Speaking at a workshop to review progress in the scheme in Kampala last week, the executive director of finance Bank of Uganda (BoU), Mr David Kalyango, said: “The ACF has no doubt registered a significant growth from Shs46.4 billion as of December 2010 to Shs196.0 billion as of December 31, 2015.”
Mr Kalyango said the success of the scheme is largely attributed to the active involvement of the participating finance institutions (PFIs).

“We appeal to all financial institutions, especially those not yet on board, to embrace the scheme in the spirit of developing the agricultural sector,” he said.
Currently, there are 18 PFIs actively providing funds under the ACF scheme.
Mr Kalyango explained that the scheme operates under a Memorandum of Understanding signed by the ministry of Finance on behalf government, PFIs, which includes commercial banks, credit institutions and microfinance deposit taking institutions, and BoU, which plays a role of the fund administrator.

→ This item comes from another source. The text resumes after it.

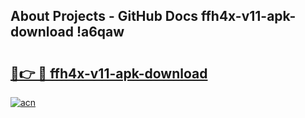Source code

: ## About Projects - GitHub Docs ffh4x-v11-apk-download !a6qaw

# <h2><a href="https://andorid.site?title=ffh4x-v11-apk-download&ref=04A">🔗👉 🔴 ffh4x-v11-apk-download</a></h2>

[![acn](https://github.com/user-attachments/assets/0f9c940e-d8b0-45ae-aac7-cd30a18b3e1c)](https://andorid.site?title=ffh4x-v11-apk-download&ref=04A)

The funds are contributed by both the government and the PFIs, the commercial banks with each contributing 50 per cent of any loan given to a farmer/agro-processor, the MDIs and credit institutions contribute 30 per cent and the government 70 per cent.
My Kalyango said overall performance of the ACF as at December 31, 2015 was encouraging, revealing that a total of 416 loan applications worth Shs303.7 billion had been received at Bank of Uganda, and 325 eligible projects across the country have benefited.

There are 404 agricultural projects under the scheme.
Mr Kalyango projected that the facility portfolio is likely to hit Shs500 billion mark in five years.
The head of Agribusiness Stanbic Bank Uganda, Mr Richard Wangwe, said the ACF has enabled commercial banks to venture into the territory that bankers had previously considered very risky.
“This has led to increased appetite for agriculture financing in participating financial institutions while at the same time the agriculture sector has had opportunity to access better structural funding under ACF,” he said.

The banks that are involved in Agriculture financing include DFCU, Centenary Bank, Standard Chartered, Stanbic, Housing Finance, Barclays, Baroda and Orient, among others.